"Ce givre qui pare de dentelle blanche notre campement, chaque jour plus isolé que le précédent, et fait crisser mes pas au réveil, ce givre où je vois des empreintes de cerfs, d'écureuil et d'animaux minuscules, des souris peut-être - autant de choses sympathiques, si nous avions une cabane où nous réfugier, un feu rugissant dans un âtre en pierre, des raquettes aux murs, une peau d'ours sur le plancher - ce givre, vient un jour où je ne peux plus l'ignorer."
Jusqu'à présent, je n'ai lu que de la non-fiction de l'auteur "Indian Creek" et "La nuit des étoiles" C'est donc la première fois que je l'aborde en tant que romancier.
Al et Trig, deux jumeaux fusionnels sont contactés par leur père après deux ans de silence. Il leur propose une dernière virée en canoë comme ils en ont fait tant toute leur enfance. Il est un peu tard dans la saison pour partir dans le nord du Canada, mais ils acceptent, pensant que leur père a tout organisé au cordeau, comme d'habitude.
Le père refuse de leur révéler le but exact du voyage, si ce n'est qu'ils vont franchir une succession de lacs. Ils le suivent dans un flou de plus en plus dérangeant. Ils s'aperçoivent qu'en fait, le vieil homme n'a rien préparé, n'a pas de cartes, pas de bagages adaptés et que ses réactions sont déroutantes.
Les jumeaux ne se sont pas vus depuis un bon moment. Trig vient de perdre son travail et son logement. Il ne l'a avoué qu'à sa mère. Tout va bien pour Al, hormis une vie sentimentale toujours aussi agitée. Les tensions sont palpables, il manque Dory, séparée du père qui est parti du jour au lendemain. Il plane une ambiance assez lourde, avec une répartition entre deux canoës parfois problématique.

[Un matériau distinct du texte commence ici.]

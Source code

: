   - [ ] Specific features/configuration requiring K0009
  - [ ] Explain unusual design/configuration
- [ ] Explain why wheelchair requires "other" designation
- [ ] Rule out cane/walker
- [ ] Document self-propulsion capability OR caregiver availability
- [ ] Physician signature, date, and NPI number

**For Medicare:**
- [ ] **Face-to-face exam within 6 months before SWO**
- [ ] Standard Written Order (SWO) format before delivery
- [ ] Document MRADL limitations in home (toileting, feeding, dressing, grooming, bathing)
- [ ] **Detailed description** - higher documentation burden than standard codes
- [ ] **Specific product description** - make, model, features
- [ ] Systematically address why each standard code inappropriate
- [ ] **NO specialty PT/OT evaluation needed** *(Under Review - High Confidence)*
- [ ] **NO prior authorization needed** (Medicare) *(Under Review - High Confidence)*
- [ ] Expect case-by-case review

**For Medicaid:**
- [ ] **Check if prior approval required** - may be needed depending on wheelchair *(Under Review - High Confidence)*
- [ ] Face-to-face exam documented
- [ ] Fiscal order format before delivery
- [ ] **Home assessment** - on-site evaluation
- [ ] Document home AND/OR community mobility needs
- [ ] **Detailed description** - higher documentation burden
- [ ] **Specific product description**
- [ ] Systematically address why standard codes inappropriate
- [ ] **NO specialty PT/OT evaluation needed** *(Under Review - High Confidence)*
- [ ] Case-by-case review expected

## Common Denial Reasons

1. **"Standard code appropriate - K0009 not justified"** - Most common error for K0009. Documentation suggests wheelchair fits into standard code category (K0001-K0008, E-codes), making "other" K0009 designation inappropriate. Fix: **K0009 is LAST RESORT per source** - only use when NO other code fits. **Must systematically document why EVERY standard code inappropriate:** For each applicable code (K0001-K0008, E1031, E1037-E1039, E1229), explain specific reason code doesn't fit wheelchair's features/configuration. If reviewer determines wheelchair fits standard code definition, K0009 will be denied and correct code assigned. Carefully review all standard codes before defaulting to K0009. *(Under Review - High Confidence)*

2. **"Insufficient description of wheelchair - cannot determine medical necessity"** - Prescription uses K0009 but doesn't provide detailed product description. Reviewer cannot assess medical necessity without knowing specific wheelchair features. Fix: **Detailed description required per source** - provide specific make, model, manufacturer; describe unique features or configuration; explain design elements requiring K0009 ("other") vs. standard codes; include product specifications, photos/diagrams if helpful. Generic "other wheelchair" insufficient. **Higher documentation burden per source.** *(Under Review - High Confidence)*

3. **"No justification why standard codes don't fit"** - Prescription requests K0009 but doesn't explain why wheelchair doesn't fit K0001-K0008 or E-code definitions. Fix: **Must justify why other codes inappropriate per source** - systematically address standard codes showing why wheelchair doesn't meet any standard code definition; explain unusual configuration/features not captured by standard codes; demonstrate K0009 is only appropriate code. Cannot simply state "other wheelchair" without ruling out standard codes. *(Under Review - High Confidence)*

C'est Trig le plus inquiet, comme toujours, il sent le froid arriver, les premières neiges tomber et l'indécision du père est alarmante. Le camp du soir est de plus en plus difficile à installer, le malaise grandit entre les trois personnages.

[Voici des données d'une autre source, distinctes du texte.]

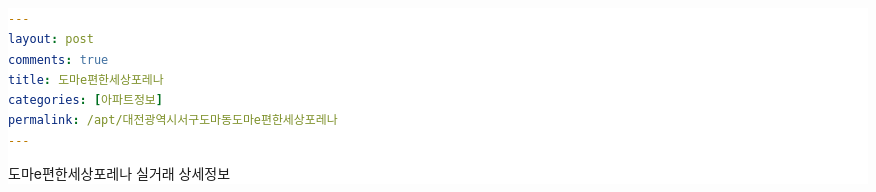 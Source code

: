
 ```yaml
---
layout: post
comments: true
title: 도마e편한세상포레나
categories: [아파트정보]
permalink: /apt/대전광역시서구도마동도마e편한세상포레나
---
```


도마e편한세상포레나 실거래 상세정보

<script type="text/javascript">
  google.charts.load('current', {'packages':['line', 'corechart']});
  google.charts.setOnLoadCallback(drawChart);

  function drawChart() {
    var data = new google.visualization.DataTable();
    data.addColumn('date', '거래일');
    data.addColumn('number', "매매");
    data.addColumn('number', "전세");
    data.addColumn('number', "전매");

Je peux dire d'emblée que je n'ai pas été convaincue par cette histoire. Les liens entre les protagonistes ne sont pas clairs, on sent de la rancoeur, voire plus, mais aussi un attachement et une confiance pas forcément justifiée vis-à-vis du père.
Au milieu du livre, un évènement va reconfigurer la situation et faire prendre un tournant à l'aventure. Les jumeaux vont faire demi-tour et tracer leur route avec de plus en plus de difficultés. En plus du froid et de la neige, c'est la glace qui s'installe.
Ce n'est pas nécessaire d'en révéler plus. J'attendais surtout l'auteur sur la description de la nature où il excelle. Je n'ai pas été déçue sur cette partie là, sauf que les répétitions m'ont rapidement lassée. Un lac après l'autre, installer le camp, faire chauffer la casserole pour le café, monter la tente, trouver du bois, faire du feu ... puis rebelote le matin dans l'autre sens. Et trouver le passage d'un lac à l'autre, le portage des canoës, tout cela minutieusement décrit à chaque fois .. à la fin j'avais une indigestion de lacs et de bivouacs.
Quand à l'intrigue, elle est un peu trop chargée à mon goût et la fin m'a laissé un certain malaise.
A l'avenir, je m'en tiendrai à de la non-fiction avec cet auteur.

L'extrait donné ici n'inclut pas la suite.